The specs reached v1 in December. Right now, you have all 3 major implementations are live on mainnet as of April 2018.
Basis of lightning technology
… you can have a good idea of how it works just by looking at the specs.
You can have one transaction to open a lightning channel. It’s publsihed on the blockchain. Each party, Alice and Bob, exchange messages and updates… it’s a valid bitcoin transaction but it’s not published. You can update the valid bitcoin transaction which you don’t publish. You update bitcoin transactions, but you don’t publish.

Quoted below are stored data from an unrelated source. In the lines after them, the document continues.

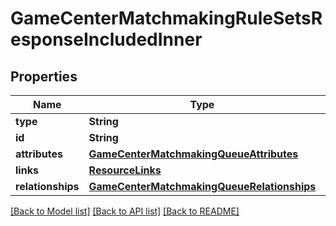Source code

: # GameCenterMatchmakingRuleSetsResponseIncludedInner

## Properties
Name | Type | Description | Notes
------------ | ------------- | ------------- | -------------
**type** | **String** |  | 
**id** | **String** |  | 
**attributes** | [**GameCenterMatchmakingQueueAttributes**](GameCenterMatchmakingQueueAttributes.md) |  | [optional] 
**links** | [**ResourceLinks**](ResourceLinks.md) |  | [optional] 
**relationships** | [**GameCenterMatchmakingQueueRelationships**](GameCenterMatchmakingQueueRelationships.md) |  | [optional] 

[[Back to Model list]](../README.md#documentation-for-models) [[Back to API list]](../README.md#documentation-for-api-endpoints) [[Back to README]](../README.md)


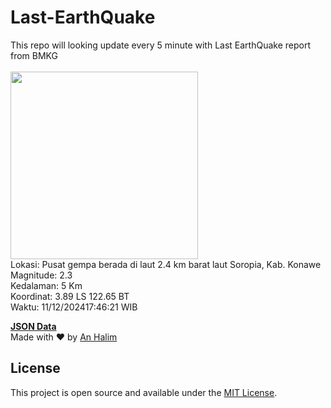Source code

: # Last-EarthQuake
This repo will looking update every 5 minute with Last EarthQuake report from BMKG
<br>
<br>
<img src="https://static.bmkg.go.id/20241211174621.mmi.jpg" width="300"/>
<br>
Lokasi: Pusat gempa berada di laut 2.4 km barat laut Soropia, Kab. Konawe <br>
Magnitude: 2.3 <br>
Kedalaman: 5 Km <br>
Koordinat: 3.89 LS 122.65 BT <br>
Waktu: 11/12/202417:46:21 WIB <br>

<a href="./data/data.json">**JSON Data**</a>
<br>
Made with ❤️ by <a href="https://github.com/an-halim">An Halim</a>
## License

This project is open source and available under the [MIT License](LICENSE).

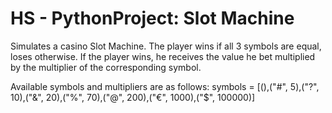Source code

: # HS - PythonProject: Slot Machine

Simulates a casino Slot Machine. The player wins if all 3 symbols are equal, loses otherwise. If the player wins, he receives the value he bet multiplied by the multiplier of the corresponding symbol.

Available symbols and multipliers are as follows:
symbols = [(),("#", 5),("?", 10),("&", 20),("%", 70),("@", 200),("€", 1000),("$", 100000)]
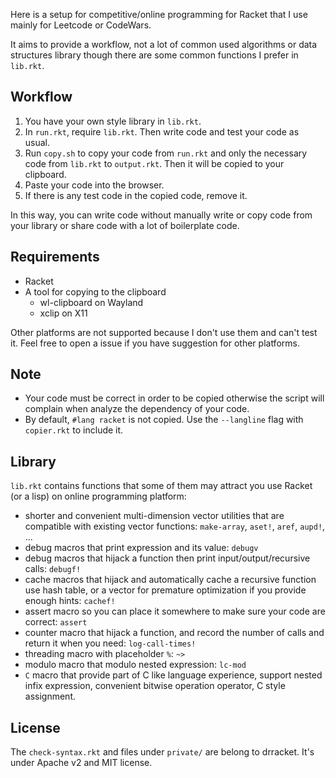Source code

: Here is a setup for competitive/online programming for Racket that I use mainly for Leetcode or CodeWars.

It aims to provide a workflow, not a lot of common used algorithms or data structures library though there are some common functions I prefer in `lib.rkt`.

## Workflow

1. You have your own style library in `lib.rkt`.
2. In `run.rkt`, require `lib.rkt`. Then write code and test your code as usual.
3. Run `copy.sh` to copy your code from `run.rkt` and only the necessary code from `lib.rkt` to `output.rkt`. Then it will be copied to your clipboard.
4. Paste your code into the browser.
5. If there is any test code in the copied code, remove it.

In this way, you can write code without manually write or copy code from your library or share code with a lot of boilerplate code.

## Requirements

* Racket
* A tool for copying to the clipboard
  * wl-clipboard on Wayland
  * xclip on X11

Other platforms are not supported because I don't use them and can't test it. Feel free to open a issue if you have suggestion for other platforms.

## Note

* Your code must be correct in order to be copied otherwise the script will complain when analyze the dependency of your code.
* By default, `#lang racket` is not copied. Use the `--langline` flag with `copier.rkt` to include it.

## Library

`lib.rkt` contains functions that some of them may attract you use Racket (or a lisp) on online programming platform:

* shorter and convenient multi-dimension vector utilities that are compatible with existing vector functions: `make-array`, `aset!`, `aref`, `aupd!`, ...
* debug macros that print expression and its value: `debugv`
* debug macros that hijack a function then print input/output/recursive calls: `debugf!`
* cache macros that hijack and automatically cache a recursive function use hash table, or a vector for premature optimization if you provide enough hints: `cachef!`
* assert macro so you can place it somewhere to make sure your code are correct: `assert`
* counter macro that hijack a function, and record the number of calls and return it when you need: `log-call-times!`
* threading macro with placeholder `%`: `~>`
* modulo macro that modulo nested expression: `lc-mod`
* `C` macro that provide part of C like language experience, support nested infix expression, convenient bitwise operation operator, C style assignment.

## License

The `check-syntax.rkt` and files under `private/` are belong to drracket. It's under Apache v2 and MIT license.

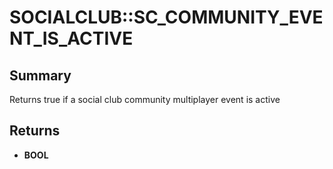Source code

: # SOCIALCLUB::SC_COMMUNITY_EVENT_IS_ACTIVE

## Summary
Returns true if a social club community multiplayer event is active

## Returns
* **BOOL**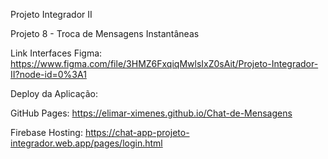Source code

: Projeto Integrador II

Projeto 8 - Troca de Mensagens Instantâneas

Link Interfaces Figma: https://www.figma.com/file/3HMZ6FxqiqMwlsIxZ0sAit/Projeto-Integrador-II?node-id=0%3A1


Deploy da Aplicação:

GitHub Pages: https://elimar-ximenes.github.io/Chat-de-Mensagens

Firebase Hosting: https://chat-app-projeto-integrador.web.app/pages/login.html

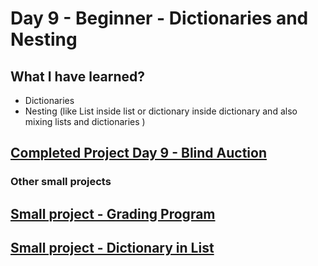 # Day 9 - Beginner - Dictionaries and Nesting

## What I have learned?

- Dictionaries
- Nesting (like List inside list or dictionary inside dictionary and also mixing lists and dictionaries )

## [Completed Project Day 9 - Blind Auction](https://replit.com/@Jan-Dyndor/blind-auction-start)

### Other small projects

## [Small project - Grading Program](https://replit.com/@Jan-Dyndor/Grading-Program#main.py)

## [Small project - Dictionary in List](https://replit.com/@Jan-Dyndor/Dictionary-in-List#main.py)
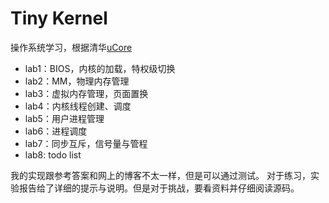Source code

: # Tiny Kernel

操作系统学习，根据清华[uCore](https://chyyuu.gitbooks.io/ucore_os_docs/content/)

- lab1：BIOS，内核的加载，特权级切换
- lab2：MM，物理内存管理
- lab3：虚拟内存管理，页面置换
- lab4：内核线程创建、调度
- lab5：用户进程管理
- lab6：进程调度
- lab7：同步互斥，信号量与管程
- lab8: todo list

我的实现跟参考答案和网上的博客不太一样，但是可以通过测试。
对于练习，实验报告给了详细的提示与说明。但是对于挑战，要看资料并仔细阅读源码。

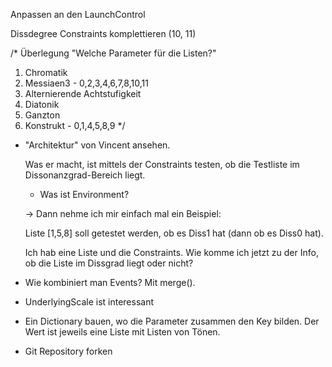 Anpassen an den LaunchControl

Dissdegree Constraints komplettieren (10, 11)



/*
Überlegung "Welche Parameter für die Listen?"
1. Chromatik
2. Messiaen3 - 0,2,3,4,6,7,8,10,11
3. Alternierende Achtstufigkeit
4. Diatonik
5. Ganzton
6. Konstrukt - 0,1,4,5,8,9
*/



- "Architektur" von Vincent ansehen.

  Was er macht, ist mittels der Constraints testen, ob die Testliste im Dissonanzgrad-Bereich liegt. 

  - Was ist Environment?

  -> Dann nehme ich mir einfach mal ein Beispiel: 

  Liste [1,5,8] soll getestet werden, ob es Diss1 hat (dann ob es Diss0 hat).

  Ich hab eine Liste und die Constraints. Wie komme ich jetzt zu der Info, ob die Liste im Dissgrad liegt oder nicht?

  

- Wie kombiniert man Events? Mit merge().

- UnderlyingScale ist interessant

- Ein Dictionary bauen, wo die Parameter zusammen den Key bilden. Der Wert ist jeweils eine Liste mit Listen von Tönen. 

- Git Repository forken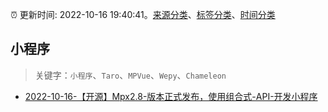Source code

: :alarm_clock: 更新时间: 2022-10-16 19:40:41。[来源分类](../README.md)、[标签分类](../TAGS.md)、[时间分类](../TIMELINE.md)

## 小程序


> 关键字：`小程序`、`Taro`、`MPVue`、`Wepy`、`Chameleon`



- [2022-10-16-【开源】Mpx2.8-版本正式发布，使用组合式-API-开发小程序](https://toutiao.io/k/1xo8w0v)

The closing transactions- suppose you are happy with the balance on your channel. Alice and Bob can agree on the final transaction and get their money back on the blockchain. You update a transaction that splits how to spend the money.
How do payments work?
Most of you have tried this. It looks like bitcoin. You have a QR code and you scan it. You have a destination and payment hash. It creates a packet and it gets forwarded to the nodes on the route. Basically it works using preimages. For those of you have used lightning, this can realistically happen within one or two seconds. You get instant payments, and you don’t have to worry about confirmations. Also it can work with small amounts.
Phase 1: testnet
Our first phase was to test on testnet. We were able to validate the transport layers, encryption stuff the way we use transactions. We were able to iron out compatibility issues. We were able to validate implementation choices because… something I forgot to mention, it’s very important, it’s possible to have different implementations. For bitcoin, it’s still an open question as to whether it’s good to have multiple bitcoin implementations. Clients must always reach the same results all the time. However, lightning is different and what happens is more like tradiational client-server communication. The exchange you have with your peers has no impact on the rest of the network. It’s easy to have multiple implementations, and if something doesn’t work, it’s easy to upgrade. There are no global consensus issues like in bitcoin. It’s not like changing a wheel on a moving car. It’s very easy and we do it all the time.
There is a block explorer. There’s y’alls. You can buy articles for micropayments and you can read stuff.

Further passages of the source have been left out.